In den letzten Wochen war es vor allem der unaussprechliche Komet 67P/Tschurjumow-Gerasimenko, der die Aufmerksamkeit der Astronomieinteressierten auf sich gezogen hat. Und wenn dann am 12. November die Landung auf dem Himmelskörper ansteht, werden mit Sicherheit wieder alle Augen auf diesen Kometen gerichtet sein. In der Zwischenzeit lohnt es sich aber, auch mal einen Blick auf Siding Spring zu richten. Als der letztes Jahr entdeckt wurde, sah es kurzfristig so aus, als könne der 700 Meter große Brocken auf dem Mars einschlagen. Das wäre ein grandioses Spektakel geworden, bei dem wir außerdem jede Menge neue Dinge über kosmische Kollisionen gelernt hätten. Aber mittlerweile wissen wir, dass Siding Spring am Mars vorbei fliegen wird. Der minimale Abstand zwischen den beiden Himmelskörpern wird am 19. Oktober 2014 nur noch knapp 140.000 Kilometer betragen (also weniger als die Hälfte des Abstands zwischen Erde und Mond). Für den Mars besteht hier keine Gefahr (für die Erde sowieso nicht), aber die diversen Raumsonden die den Planeten umkreisen könnten unter Umständen in Mitleidenschaft gezogen werden. Sie können aber wichtige neue Daten liefern und das werden sie selbstverständlich auch versuchen.
Beim Mars befindet sich ja mittlerweile schon eine ganze Flotte an Raumfahrzeugen von der Erde. Und die Wissenschaftler stehen nur vor dem Problem, dass sie die einmalige Chance natürlich nutzen und den nahen Vorbeiflug des Kometen mit allen Instrumenten beobachten wollen, die ihnen zur Verfügung stehen. Aber sie wollen die Raumfahrzeuge natürlich auch nicht riskieren. Man kann zwar ausschließen, dass eines von ihnen mit dem Komet selbst kollidiert. Es gibt genug Platz zum Ausweichen und man weiß ja, wo Siding Spring lang fliegt. Aber so ein Komet zieht ja auch eine große Staubwolke mit sich und das ist auch bei Siding Spring der Fall. Die Staubteilchen aus der Koma und dem Schweif des Kometen sind mit hohen Geschwindigkeiten von ungefähr 56 Kilometer pro Sekunde unterwegs und können die Raumfahrzeuge und Instrumente durchaus schädigen.

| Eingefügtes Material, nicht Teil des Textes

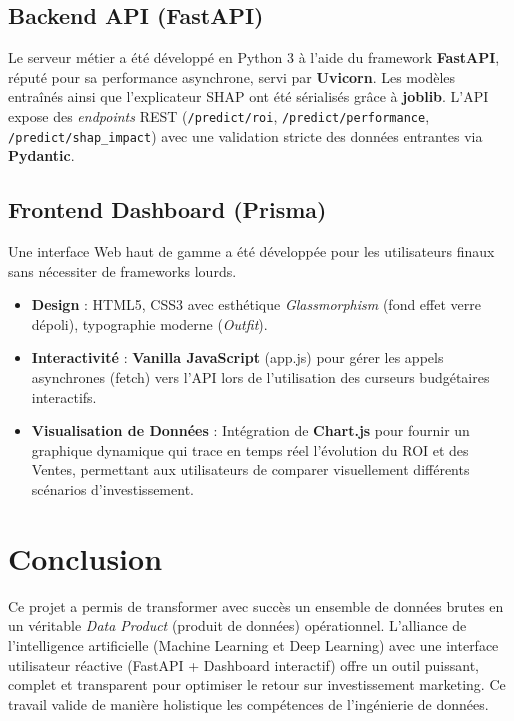 \documentclass[a4paper,12pt]{article}
\begin{document}
\subsection{Backend API (FastAPI)}
Le serveur métier a été développé en Python 3 à l'aide du framework \textbf{FastAPI}, réputé pour sa performance asynchrone, servi par \textbf{Uvicorn}. 
Les modèles entraînés ainsi que l'explicateur SHAP ont été sérialisés grâce à \textbf{joblib}. L'API expose des \textit{endpoints} REST (\texttt{/predict/roi}, \texttt{/predict/performance}, \texttt{/predict/shap\_impact}) avec une validation stricte des données entrantes via \textbf{Pydantic}.

\subsection{Frontend Dashboard (Prisma)}
Une interface Web haut de gamme a été développée pour les utilisateurs finaux sans nécessiter de frameworks lourds.
\begin{itemize}
    \item \textbf{Design} : HTML5, CSS3 avec esthétique \textit{Glassmorphism} (fond effet verre dépoli), typographie moderne (\textit{Outfit}).
    \item \textbf{Interactivité} : \textbf{Vanilla JavaScript} (app.js) pour gérer les appels asynchrones (fetch) vers l'API lors de l'utilisation des curseurs budgétaires interactifs.
    \item \textbf{Visualisation de Données} : Intégration de \textbf{Chart.js} pour fournir un graphique dynamique qui trace en temps réel l'évolution du ROI et des Ventes, permettant aux utilisateurs de comparer visuellement différents scénarios d'investissement.
\end{itemize}

\section{Conclusion}
Ce projet a permis de transformer avec succès un ensemble de données brutes en un véritable \textit{Data Product} (produit de données) opérationnel. 
L'alliance de l'intelligence artificielle (Machine Learning et Deep Learning) avec une interface utilisateur réactive (FastAPI + Dashboard interactif) offre un outil puissant, complet et transparent pour optimiser le retour sur investissement marketing. Ce travail valide de manière holistique les compétences de l'ingénierie de données.
\end{document}
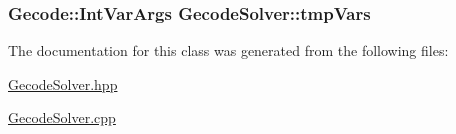 \hypertarget{class_gecode_solver_a33b7c4b99d9be855c3275dad28b6a3e8}{
\subsubsection[{tmp\-Vars}]{\setlength{\rightskip}{0pt plus 5cm}Gecode\-::\-Int\-Var\-Args Gecode\-Solver\-::tmp\-Vars\hspace{0.3cm}{\ttfamily [protected]}}}\label{class_gecode_solver_a33b7c4b99d9be855c3275dad28b6a3e8}


The documentation for this class was generated from the following files\-:\begin{DoxyCompactItemize}
\item 
\hyperlink{_gecode_solver_8hpp}{Gecode\-Solver.\-hpp}\item 
\hyperlink{_gecode_solver_8cpp}{Gecode\-Solver.\-cpp}\end{DoxyCompactItemize}
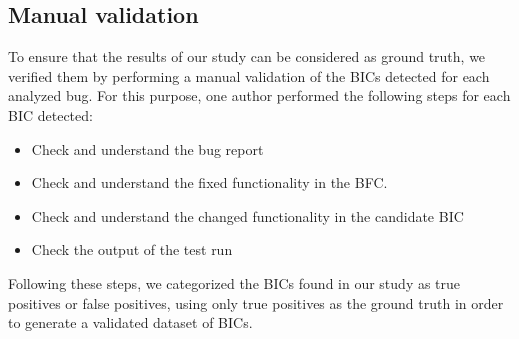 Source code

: 
\subsection{Manual validation}
\label{subsec:manual}

To ensure that the results of our study can be considered as ground truth, we verified them by performing a manual validation of the BICs detected for each analyzed bug. For this purpose, one author performed the following steps for each BIC detected:

\begin{itemize}
    \item Check and understand the bug report
    \item Check and understand the fixed functionality in the BFC.
    \item Check and understand the changed functionality in the candidate BIC
    \item Check the output of the test run
\end{itemize}

Following these steps, we categorized the BICs found in our study as true positives or false positives, using only true positives as the ground truth in order to generate a validated dataset of BICs.

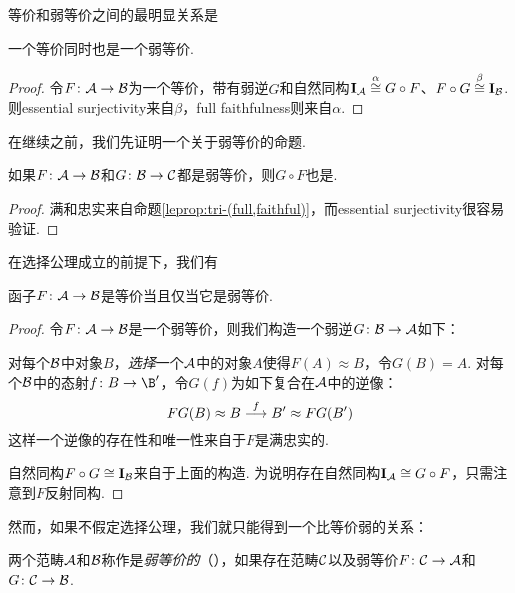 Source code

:   等价和弱等价之间的最明显关系是
  \begin{prop}
    一个等价同时也是一个弱等价.
  \end{prop}
  \begin{proof}
    令$F\colon{\cal A}\to{\cal B}$为一个等价，带有弱逆$G$和自然同构$\operatorname{\mathbf{I}}_{{\cal A}}\stackrel{\alpha}{\cong} G\circ F$、$F\circ G \stackrel{\beta}{\cong} \operatorname{\mathbf{I}}_{{\cal B}}$.
    则essential surjectivity来自$\beta$，full faithfulness则来自$\alpha$.
  \end{proof}

  在继续之前，我们先证明一个关于弱等价的命题.
  \begin{prop}
    如果$F\colon{\cal A}\to{\cal B}$和$G\colon{\cal B}\to{\cal C}$都是弱等价，则$G\circ F$也是.
  \end{prop}
  \begin{proof}
    满和忠实来自命题\ref{leprop:tri-(full,faithful)}，而essential surjectivity很容易验证.
  \end{proof}

  在选择公理成立的前提下，我们有
  \begin{prop}
    函子$F\colon{\cal A}\to{\cal B}$是等价当且仅当它是弱等价.
  \end{prop}
  \begin{proof}
    令$F\colon{\cal A}\to{\cal B}$是一个弱等价，则我们构造一个弱逆$G\colon{\cal B}\to{\cal A}$如下：

    对每个${\cal B}$中对象$B$，\emph{选择}一个${\cal A}$中的对象$A$使得$F(A)\approx B$，令$G(B)=A$.
    对每个${\cal B}$中的态射$f\colon B\to\B'$，令$G(f)$为如下复合在${\cal A}$中的逆像：
    \begin{equation*}
      FG(B)\approx B\stackrel{{f}}{\longrightarrow} B'\approx FG(B')
    \end{equation*}
    这样一个逆像的存在性和唯一性来自于$F$是满忠实的.

    自然同构$F\circ G\cong \operatorname{\mathbf{I}}_{{\cal B}}$来自于上面的构造. 为说明存在自然同构$\operatorname{\mathbf{I}}_{{\cal A}}\cong G\circ F$，只需注意到$F$反射同构.
  \end{proof}

  然而，如果不假定选择公理，我们就只能得到一个比等价弱的关系：
  \begin{defn}
    两个范畴${\cal A}$和${\cal B}$称作是\emph{弱等价的}（），如果存在范畴${\cal C}$以及弱等价$F\colon{\cal C}\to{\cal A}$和$G\colon{\cal C}\to{\cal B}$.
  \end{defn}

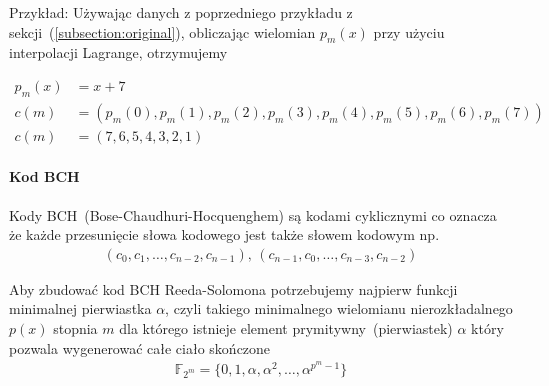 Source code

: \begin{minipage}{\textwidth}
Przykład:
\newline
Używając danych z poprzedniego przykładu z sekcji~(\ref{subsection:original}),
obliczając wielomian $p_m(x)$ przy użyciu interpolacji Lagrange, otrzymujemy
\end{minipage}
\begin{align*}
    p_m(x) &= x + 7 \\
    c(m) &= (p_m(0), p_m(1), p_m(2), p_m(3), p_m(4), p_m(5), p_m(6), p_m(7)) \\
    c(m) &= (7, 6, 5, 4, 3, 2, 1)
\end{align*}

\paragraph{Kod BCH}

Kody BCH~(Bose-Chaudhuri-Hocquenghem) są kodami cyklicznymi co oznacza że każde przesunięcie słowa kodowego jest także słowem kodowym np.
\begin{align*}
    (c_0, c_1,\ldots, c_{n-2}, c_{n-1})\text{, }(c_{n-1}, c_0, \ldots, c_{n-3}, c_{n-2})
\end{align*}

Aby zbudować kod BCH Reeda-Solomona potrzebujemy najpierw funkcji minimalnej pierwiastka $\alpha$, czyli takiego minimalnego wielomianu nierozkładalnego $p(x)$ stopnia $m$ dla którego istnieje element prymitywny~(pierwiastek) $\alpha$ który pozwala wygenerować całe ciało skończone
\begin{align*}
    \mathbb{F}_{2^m} = \{0, 1, \alpha, \alpha^2, \ldots, \alpha^{p^{m}-1} \}
\end{align*}

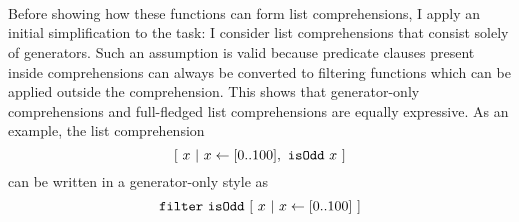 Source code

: \documentclass[12pt,a4paper,twoside,openright]{report}
\begin{document}
\begin{code}
\> \AgdaSymbol{:} \AgdaSymbol{\{} \AgdaSymbol{:} \AgdaSymbol{\}}   \AgdaSymbol{(} \AgdaSymbol{)}   \<%
\\
\> \AgdaInductiveConstructor{[]} \AgdaSymbol{=} \AgdaInductiveConstructor{[]}\<%
\\
\> \AgdaSymbol{(}  \AgdaSymbol{)} \AgdaSymbol{=}  \AgdaFunction{++}  \<%
\\
%
\\
\> \AgdaSymbol{:} \AgdaSymbol{\{}  \AgdaSymbol{:} \AgdaSymbol{\}}     \AgdaSymbol{(}   \AgdaSymbol{)}   \<%
\\
\>   \AgdaSymbol{=}  \AgdaSymbol{(}  \AgdaSymbol{)}\<%
\\
%
\\
\> \AgdaSymbol{:} \AgdaSymbol{\{} \AgdaSymbol{:} \AgdaSymbol{\}}     \<%
\\
\>  \AgdaSymbol{=} \AgdaFunction{[}  \AgdaFunction{]}\<%
\end{code}

Before showing how these functions can form list comprehensions, I apply an initial simplification to the task: I consider list comprehensions that consist solely of generators. Such an assumption is valid because predicate clauses present inside comprehensions can always be converted to filtering functions which can be applied outside the comprehension. This shows that generator-only comprehensions and full-fledged list comprehensions are equally expressive. As an example, the list comprehension
$$[\ x\ |\ x \leftarrow [0..100],\ \textrm{\tt isOdd}\ x\ ]$$
can be written in a generator-only style as
$${\tt filter\ isOdd}\ [\ x\ |\ x \leftarrow [0..100]\ ]$$
\end{document}
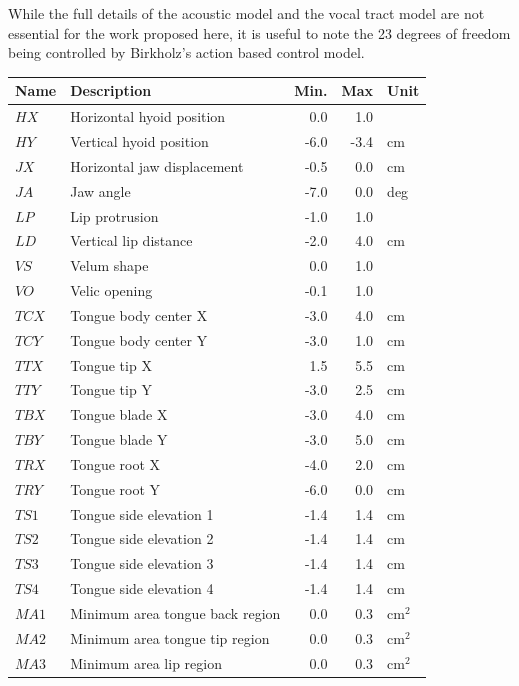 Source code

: \documentclass{article}
\begin{document}
While the full details of the acoustic model
and the vocal tract model are not
essential for the work proposed here,
it is useful to note
the 23 degrees of freedom
being controlled by Birkholz's
action based control model.

\begin{tabular}{llrrl}
\toprule
{\bf Name} & {\bf Description} & {\bf Min.} & {\bf Max} & {\bf Unit} \\
\midrule
$HX$ & Horizontal hyoid position & 0.0 & 1.0 & \\
$HY$ & Vertical hyoid position & -6.0 & -3.4 & cm \\
$JX$ & Horizontal jaw displacement & -0.5 & 0.0 & cm \\
$JA$ & Jaw angle & -7.0 & 0.0 & deg \\
$LP$ & Lip protrusion & -1.0 & 1.0 & \\
$LD$ & Vertical lip distance & -2.0 & 4.0 & cm \\
$VS$ & Velum shape & 0.0 & 1.0 & \\
$VO$ & Velic opening & -0.1 & 1.0 & \\
$TCX$ & Tongue body center X & -3.0 & 4.0 & cm \\
$TCY$ & Tongue body center Y & -3.0 & 1.0 & cm \\
$TTX$ & Tongue tip X & 1.5 & 5.5 & cm \\
$TTY$ & Tongue tip Y & -3.0 & 2.5 & cm \\
$TBX$ & Tongue blade X & -3.0 & 4.0 & cm \\
$TBY$ & Tongue blade Y & -3.0 & 5.0 & cm \\
$TRX$ & Tongue root X & -4.0 & 2.0 & cm \\
$TRY$ & Tongue root Y & -6.0 & 0.0 & cm \\
$TS1$ & Tongue side elevation 1 & -1.4 & 1.4 & cm \\
$TS2$ & Tongue side elevation 2 & -1.4 & 1.4 & cm \\
$TS3$ & Tongue side elevation 3 & -1.4 & 1.4 & cm \\
$TS4$ & Tongue side elevation 4 & -1.4 & 1.4 & cm \\
$MA1$ & Minimum area tongue back region & 0.0 & 0.3 & cm$^2$ \\
$MA2$ & Minimum area tongue tip region & 0.0 & 0.3 & cm$^2$ \\
$MA3$ & Minimum area lip region & 0.0 & 0.3 & cm$^2$ \\
\bottomrule
\end{tabular}
\end{document}
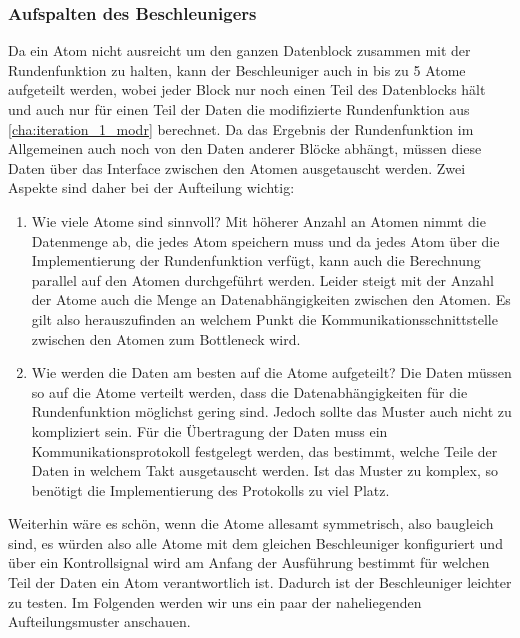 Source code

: \subsubsection{Aufspalten des Beschleunigers}
Da ein Atom nicht ausreicht um den ganzen Datenblock zusammen mit der Rundenfunktion zu halten, kann der Beschleuniger auch in bis zu 5 Atome aufgeteilt werden,
wobei jeder Block nur noch einen Teil des Datenblocks hält und auch nur für einen Teil der Daten die modifizierte Rundenfunktion aus \ref{cha:iteration_1_modr} berechnet.
Da das Ergebnis der Rundenfunktion im Allgemeinen auch noch von den Daten anderer Blöcke abhängt, müssen diese Daten über das Interface zwischen den Atomen ausgetauscht werden.
Zwei Aspekte sind daher bei der Aufteilung wichtig:
\begin{enumerate}
    \item Wie viele Atome sind sinnvoll? Mit höherer Anzahl an Atomen nimmt die Datenmenge ab, die jedes Atom speichern muss und da jedes Atom über die Implementierung der Rundenfunktion
    verfügt, kann auch die Berechnung parallel auf den Atomen durchgeführt werden. Leider steigt mit der Anzahl der Atome auch die Menge an Datenabhängigkeiten zwischen den Atomen.
    Es gilt also herauszufinden an welchem Punkt die Kommunikationsschnittstelle zwischen den Atomen zum Bottleneck wird.
    \item Wie werden die Daten am besten auf die Atome aufgeteilt? Die Daten müssen so auf die Atome verteilt werden, dass die Datenabhängigkeiten für die Rundenfunktion möglichst gering sind.
    Jedoch sollte das Muster auch nicht zu kompliziert sein. Für die Übertragung der Daten muss ein Kommunikationsprotokoll festgelegt werden, das bestimmt,
    welche Teile der Daten in welchem Takt ausgetauscht werden. Ist das Muster zu komplex, so benötigt die Implementierung des Protokolls zu viel Platz.
\end{enumerate}
Weiterhin wäre es schön, wenn die Atome allesamt symmetrisch, also baugleich sind, es würden also alle Atome mit dem gleichen Beschleuniger konfiguriert
und über ein Kontrollsignal wird am Anfang der Ausführung bestimmt für welchen Teil der Daten ein Atom verantwortlich ist.
Dadurch ist der Beschleuniger leichter zu testen. Im Folgenden werden wir uns ein paar der naheliegenden Aufteilungsmuster anschauen.

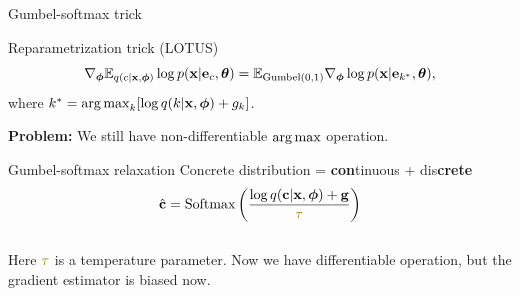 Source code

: \documentclass{beamer}
\begin{document}
\begin{frame}{Gumbel-softmax trick}
	\begin{block}{Reparametrization trick (LOTUS)}
		\vspace{-0.7cm}
		\[
			\nabla_{\boldsymbol{\phi}} \mathbb{E}_{q(c | \mathbf{x}, \boldsymbol{\phi})} \log p(\mathbf{x} | \mathbf{e}_{c} , \boldsymbol{\theta}) = \mathbb{E}_{\text{Gumbel}(0, 1)} \nabla_{\boldsymbol{\phi}} \log p(\mathbf{x} | \mathbf{e}_{k^*} , \boldsymbol{\theta}),
		\]
		where $k^* = \operatorname*{arg\,max}_k [\log q(k | \mathbf{x}, \boldsymbol{\phi}) + g_k]$.
	\end{block}
	\textbf{Problem:} We still have non-differentiable $\operatorname*{arg\,max}$ operation.
	
	\begin{block}{Gumbel-softmax relaxation}
		{\color{violet}Con}{\color{teal}crete} distribution = {\color{violet}\textbf{con}tinuous} + {\color{teal}dis\textbf{crete}}
		\[
			\hat{\bc} = \text{Softmax}\left(\frac{\log q(\bc | \bx, \bphi) + \bg}{\color{olive}\tau}\right)
		\]
		\vspace{-0.4cm} \\
		Here ${\color{olive}\tau}$ is a temperature parameter. Now we have differentiable operation, but the gradient estimator is biased now.
 	\end{block}
\end{frame}
\end{document}

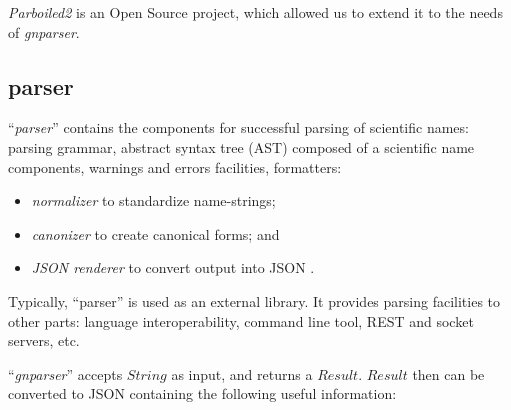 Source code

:\documentclass{bmcart}
\newcommand{\comment}[2]{\hspace{0in}#2}
\begin{document}
\textit{Parboiled2} is an Open Source project, which allowed us to extend
\comment{dima: would be good to add a few sentences to describe the extensions}
it to the needs of \textit{gnparser}.


\subsection*{parser}

``\textit{parser}'' contains the components for successful parsing of scientific
names: parsing grammar, abstract syntax tree (AST) composed of a scientific
name components, warnings and errors facilities, formatters:

\begin{itemize}

  \item \textit{normalizer} to standardize name-strings;

  \item \textit{canonizer} to create canonical forms; and

  \item \textit{JSON renderer} to convert output into JSON
    \cite{bray2014javascript}.

\end{itemize}

Typically, ``parser'' is used as an external library. It provides parsing
facilities to other parts: language interoperability, command line tool, REST
and socket servers, etc.



``\textit{gnparser}'' accepts $String$ as input, and returns a $Result$.
$Result$ then can be converted to JSON containing the following useful
information:

\end{document}
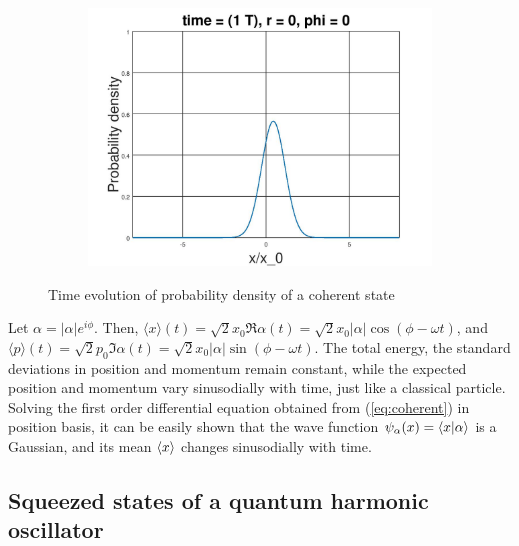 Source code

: \documentclass[12pt, twoside]{article}
\begin{document}
\begin{figure}[h!]
\begin{subfigure}[h!]{0.3\linewidth}
	\includegraphics[width=\linewidth]{graphs/coherent/8.jpg}
\end{subfigure}
	\caption{Time evolution of probability density of a coherent state}
\end{figure}
Let $\alpha = |\alpha|e^{i\phi}$. Then, $\langle x \rangle (t) $$= \sqrt{2} x_0 \Re{\alpha(t)} $$= \sqrt{2} x_0 |\alpha| \cos(\phi-\omega t)$, and $ \langle p \rangle (t) $$= \sqrt{2} p_0 \Im{\alpha(t)} $$= \sqrt{2} x_0 |\alpha| \sin(\phi-\omega t)$. The total energy, the standard deviations in position and momentum remain constant, while the expected position and momentum vary sinusodially with time, just like a classical particle. Solving the first order differential equation obtained from (\ref{eq:coherent}) in position basis, it can be easily shown that the wave function $\psi_\alpha (x) = \braket{x}{\alpha}$ is a Gaussian, and its mean $\expval{x}$ changes sinusodially with time.
\subsection{Squeezed states of a quantum harmonic oscillator}
\end{document}
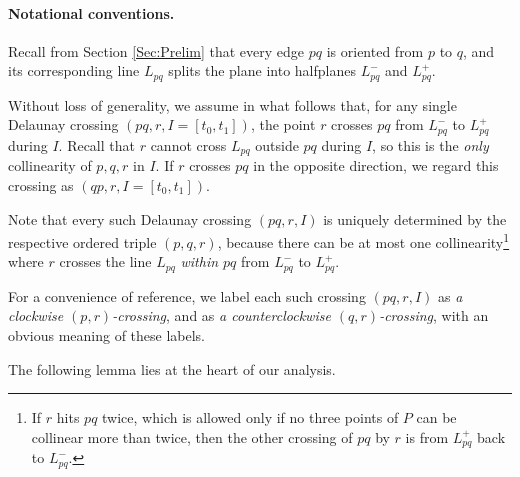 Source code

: \documentclass[letter,11pt]{article}
\def \L{{L}}
\begin{document}
\paragraph{Notational conventions.}
Recall from Section \ref{Sec:Prelim} that every edge $pq$ is oriented from $p$ to $q$, and its corresponding line $\L_{pq}$ splits the plane into halfplanes $\L_{pq}^-$ and $\L_{pq}^+$.

Without loss of generality, we assume in what follows that, for any single Delaunay crossing $(pq,r,I=[t_0,t_1])$, the point $r$ crosses $pq$ from $\L_{pq}^-$ to $\L_{pq}^+$ during $I$. Recall that $r$ cannot cross $\L_{pq}$ outside $pq$ during $I$, so this is the {\it only} collinearity of $p,q,r$ in $I$.
If $r$ crosses $pq$ in the opposite direction, we regard this crossing as $(qp,r,I=[t_0,t_1])$.

Note that every such Delaunay crossing $(pq,r,I)$ is uniquely determined by the respective ordered triple $(p,q,r)$, because there can be at most one collinearity\footnote{If $r$ hits $pq$ twice, which is allowed only if no three points of $P$ can be collinear more than twice, then the other crossing of $pq$ by $r$ is from $\L_{pq}^+$ back to $\L_{pq}^-$.} where $r$ crosses the line $\L_{pq}$ {\it within $pq$} from $\L_{pq}^-$ to $\L_{pq}^+$.

For a convenience of reference, we label each such crossing $(pq,r,I)$ as {\it a clockwise $(p,r)$-crossing}, and as {\it a counterclockwise $(q,r)$-crossing}, with an obvious meaning of these labels.



The following lemma lies at the heart of our analysis.
\end{document}
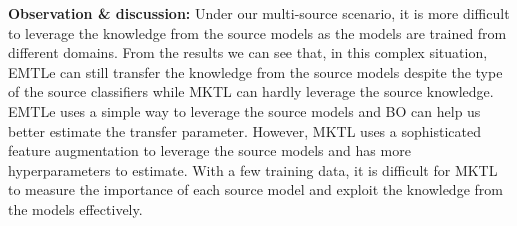 \textbf{Observation \& discussion:} Under our multi-source scenario, it is more difficult to leverage the knowledge from the source models as the models are trained from different domains. From the results we can see that, in this complex situation, EMTLe can still transfer the knowledge from the source models despite the type of the source classifiers while MKTL can hardly leverage the source knowledge. EMTLe uses a simple way to leverage the source models and BO can help us better estimate the transfer parameter. However, MKTL uses a sophisticated feature augmentation to leverage the source models and has more hyperparameters to estimate. With a few training data, it is difficult for MKTL to measure the importance of each source model and exploit the knowledge from the models effectively.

Man hat sich daher für eine „Duck and Cover“-Taktik entschieden: Die Sonden und Satelliten werden einen kurzen Blick auf den Kometen werfen und sich dann schnell auf der abgewandten Seite des Mars verstecken. Die Rover auf der Marsoberfläche sind sowieso geschützt; sie werden von der Atmosphäre des Mars vor etwaigen Staubteilchen abgeschirmt.
Es wird sich aber definitiv lohnen, ein kleines Risiko einzugehen um den Kometen zu beobachten. Siding Spring ist aus der fernen Oortschen Wolke zu uns gekommen; der großen Wolke aus Kometen die unser Sonnensystem weit draußen im All umgibt. Die Kometen die wir bisher aus der Nähe untersucht haben, stammten alle aus den inneren Bereichen des Sonnensystems; mit Siding Spring bietet sich nun das erste Mal die Möglichkeit, auch ein Objekt aus dieser noch mehr oder weniger völlig unbekannten Region genau zu untersuchen. Man wird probieren, möglichst viele gute Bilder des Kometenkerns zu machen um seine Form und genau Größe zu bestimmen. Aber auch seine Rotation soll untersucht werden und die Zusammensetzung seiner Oberfläche. Instrumente werden die Dichte seiner Staubhülle und des Staubs im Schweif messen und die chemische Zusammensetzung des aus dem Kometen strömenden Gases untersuchen. Man wird die Größenverteilung der Staubkörner zu messen probieren und herausfinden, was passiert, wenn das Material aus dem Kometen auf die Atmosphäre des Mars trifft (und passenderweise ist erst vor kurzem die Sonde MAVEN am Mars angekommen, deren explizite Aufgabe die Untersuchung der Marsatmosphäre ist).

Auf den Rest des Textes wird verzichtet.